### Action item
Among the lines below, count those containing the word "Получение". Give the number only.

### Available data

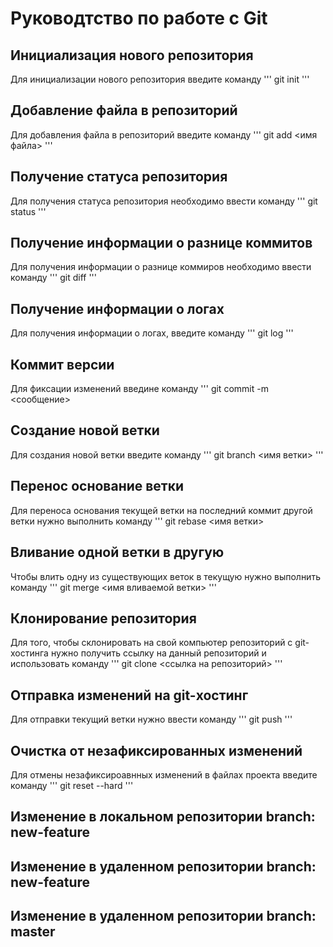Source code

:# Руководтство по работе с Git

## Инициализация нового репозитория

Для инициализации нового репозитория введите команду
'''
    git init
'''

## Добавление файла в репозиторий

Для добавления файла в репозиторий введите команду
'''
    git add <имя файла>
'''

## Получение статуса репозитория

Для получения статуса репозитория необходимо ввести команду
'''
    git status
'''

## Получение информации о разнице коммитов

Для получения информации о разнице коммиров необходимо ввести команду
'''
    git diff
'''

## Получение информации о логах

Для получения информации о логах, введите команду
'''
    git log
'''

## Коммит версии

Для фиксации изменений введине команду 
'''
    git commit -m <сообщение>
## Создание новой ветки

Для создания новой ветки введите команду 
'''
    git branch <имя ветки>
'''

## Перенос основание ветки

Для переноса основания текущей ветки на последний коммит другой ветки нужно выполнить команду 
'''
    git rebase <имя ветки>
## Вливание одной ветки в другую

Чтобы влить одну из существующих веток в текущую нужно выполнить команду
'''
    git merge <имя вливаемой ветки>
'''

## Клонирование репозитория

Для того, чтобы склонировать на свой компьютер репозиторий с git-хостинга нужно получить ссылку на данный репозиторий и использовать команду
'''
    git clone <ссылка на репозиторий>
'''

## Отправка изменений на git-хостинг

Для отправки текущий ветки нужно ввести команду
'''
    git push
'''

## Очистка от незафиксированных изменений

Для отмены незафиксироавнных изменений в файлах проекта введите команду
'''
    git reset --hard
'''

## Изменение в локальном репозитории branch: new-feature
## Изменение в удаленном репозитории branch: new-feature
## Изменение в удаленном репозитории branch: master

### Written response
3